タケイブログ

ほぼ年1更新ブログ。

アンドレイ・タルコフスキー『惑星ソラリス』

 昨日は久々に新文芸座のオールナイト上映を観にいった。上映作品は『惑星ソラリス』『ストーカー』『鏡』の三本、アンドレイ・タルコフスキー特集である……のだが、後ろの二本でまるまる寝てしまって結局、単なる『惑星ソラリス』の再視聴となってしまった。とはいえ劇場の大画面で観れたので良かったと思っておこう……。
 あらすじは省略。SF的な設定を土台としつつも、おぞましさと切なさと美しさが同居している名作だった。
 二点、今回の鑑賞で気になった点を挙げる。

タルコフスキーの映像には長回しが多くて淡々としていると思っていたが、記憶の中の印象と違っていた。確かに長回しなのだけど、フレームの中心に人物を据え、その移動を追っていくようなカメラワークが多い。ここ最近観たものでは、テオ・アンゲロプロス監督作『蜂の旅人』が長回しを多用した作品だった。ただ『蜂の旅人』の場合、ロングショットで広々とした情景を映し、その中での人物の移動を映しているから、カメラ自体の動きは大きくない。前者のカメラワークが登場人物を中心にすえ、叙情的な印象を与えるのに対し、後者は情景をメインとしていて叙事的な印象だ。それぞれ主観的、客観的と言い換えても良いかもしれない。
 『惑星ソラリス』におけるこのカメラワークは、謎めいた宇宙船の閉息感、その中を徘徊する不安な心理、不可解な現象の描写等に使われている。そしてこれは、オープニングとエンディングのシーンにおけるカメラワークと皮肉な対比をなしているように思う。 宇宙ステーション内部の病的な閉鎖空間に外部が存在する。しかしそれが必ずしも晴れやかなものであるとは限らない。本作のロングショットの使い方は残酷きわまりない。
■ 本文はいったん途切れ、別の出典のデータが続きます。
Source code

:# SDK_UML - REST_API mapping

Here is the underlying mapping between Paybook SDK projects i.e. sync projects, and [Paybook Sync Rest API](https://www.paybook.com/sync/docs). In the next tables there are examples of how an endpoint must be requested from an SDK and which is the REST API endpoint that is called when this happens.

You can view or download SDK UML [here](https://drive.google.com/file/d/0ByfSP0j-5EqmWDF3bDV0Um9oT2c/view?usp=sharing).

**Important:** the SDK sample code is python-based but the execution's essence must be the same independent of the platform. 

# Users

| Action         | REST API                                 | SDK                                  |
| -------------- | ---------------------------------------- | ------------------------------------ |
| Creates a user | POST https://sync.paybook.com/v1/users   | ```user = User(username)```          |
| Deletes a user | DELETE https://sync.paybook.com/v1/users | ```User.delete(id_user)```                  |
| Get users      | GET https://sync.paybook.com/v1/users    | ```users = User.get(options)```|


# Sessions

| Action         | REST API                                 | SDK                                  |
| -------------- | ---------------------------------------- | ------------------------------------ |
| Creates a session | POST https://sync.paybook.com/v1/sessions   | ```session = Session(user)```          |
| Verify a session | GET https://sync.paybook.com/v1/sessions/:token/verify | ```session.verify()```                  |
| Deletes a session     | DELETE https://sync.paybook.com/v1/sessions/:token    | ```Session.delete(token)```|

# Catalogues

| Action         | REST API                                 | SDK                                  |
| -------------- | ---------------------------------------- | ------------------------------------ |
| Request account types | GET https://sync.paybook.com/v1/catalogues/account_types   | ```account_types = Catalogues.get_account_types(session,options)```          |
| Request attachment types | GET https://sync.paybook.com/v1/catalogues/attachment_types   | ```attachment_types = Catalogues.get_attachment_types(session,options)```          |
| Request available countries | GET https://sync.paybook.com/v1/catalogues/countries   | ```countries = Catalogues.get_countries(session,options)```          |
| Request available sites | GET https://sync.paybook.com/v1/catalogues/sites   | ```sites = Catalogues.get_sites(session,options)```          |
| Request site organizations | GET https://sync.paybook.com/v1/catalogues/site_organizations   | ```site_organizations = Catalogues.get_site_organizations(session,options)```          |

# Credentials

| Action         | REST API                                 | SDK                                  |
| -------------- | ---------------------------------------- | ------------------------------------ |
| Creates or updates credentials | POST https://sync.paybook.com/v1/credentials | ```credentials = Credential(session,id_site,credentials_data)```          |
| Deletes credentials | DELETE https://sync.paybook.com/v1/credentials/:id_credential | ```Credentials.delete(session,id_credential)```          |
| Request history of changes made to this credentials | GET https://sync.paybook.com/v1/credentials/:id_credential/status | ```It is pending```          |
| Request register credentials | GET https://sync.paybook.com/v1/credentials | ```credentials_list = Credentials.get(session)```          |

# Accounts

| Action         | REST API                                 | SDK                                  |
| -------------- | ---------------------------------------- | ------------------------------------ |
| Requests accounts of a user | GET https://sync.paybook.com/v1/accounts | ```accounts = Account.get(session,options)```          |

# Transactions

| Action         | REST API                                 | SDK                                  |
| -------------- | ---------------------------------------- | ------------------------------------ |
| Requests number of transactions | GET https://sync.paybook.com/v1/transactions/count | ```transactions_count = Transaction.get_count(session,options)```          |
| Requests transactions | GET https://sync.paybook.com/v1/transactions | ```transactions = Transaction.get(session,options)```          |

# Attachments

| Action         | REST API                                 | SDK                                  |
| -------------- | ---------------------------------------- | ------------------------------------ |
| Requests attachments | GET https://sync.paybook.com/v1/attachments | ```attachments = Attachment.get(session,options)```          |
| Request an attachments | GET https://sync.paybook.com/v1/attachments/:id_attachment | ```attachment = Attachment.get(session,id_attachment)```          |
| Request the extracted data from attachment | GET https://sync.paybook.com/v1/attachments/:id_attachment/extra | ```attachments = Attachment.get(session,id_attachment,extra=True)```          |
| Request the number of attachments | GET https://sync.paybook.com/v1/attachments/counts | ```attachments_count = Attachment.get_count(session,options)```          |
・本作は所々に画面にグレーのフィルターのかかるシーンが存在する。このフィルターをかける基準がどうにもよくわからない。特にバートン報告のビデオ映像がとても奇妙だ。
 バートン報告とは、謎の惑星ソラリスからかつて帰還した宇宙飛行士バートンと科学者たちの問答のことである。主人公のクリスはその記録映像をリビングで観る。はじめはその映像は画面内画面(テレビ)に映っている。こうしてクリスが記録映像を観ていることが示した上で、その後は直接私たちが観ている画面上にバートン報告の映像が映し出される。
ところがこれを素直に記録映像として観るといささか不自然だ。たとえばこの映像がTVニュースの記者会見のようなものであるとすれば、ひたすらバートンを映しているはずだ。もしくはドキュメンタリーのように、バートンと科学者たちのやりとりを、交互にカメラで追っていくのかもしれない。しかしここでは、会話のたびにバートンを正面に捉えたカットと、科学者側を正面からとらえたカットが切り替わる。つまり通常のドラマと同じようなカット割になっているのだ。主観的な過去回想か記録された映像なのか、非常に曖昧でわかりにくい。
 単に記録映像から、予告なしにそのまま回想に映ったと捉えてもよいのかもしれないが、バートンからのテレビ電話のシーン等も同様に曖昧なシーンは他にも存在する。また作品世界内の映像だけでなく、作中の現実世界そのものにもフィルターがかかっている映像も少なくない。これは一体なんなんだろう。

 本作の題材として「記憶」が扱われていることを考えると、上に述べた二点はやはり主観の危うさ、現実と夢の混濁、病んでいく精神の表現と捉えるのが一番楽なように思う。そんな単純な話でもないとは思うけど。

 あと余談だけど、主人公が宇宙ステーションへと到着するシーンの省略ぶりと唐突な小人の登場には笑ってしまった。あれは監督の茶目っ気に思えてならない。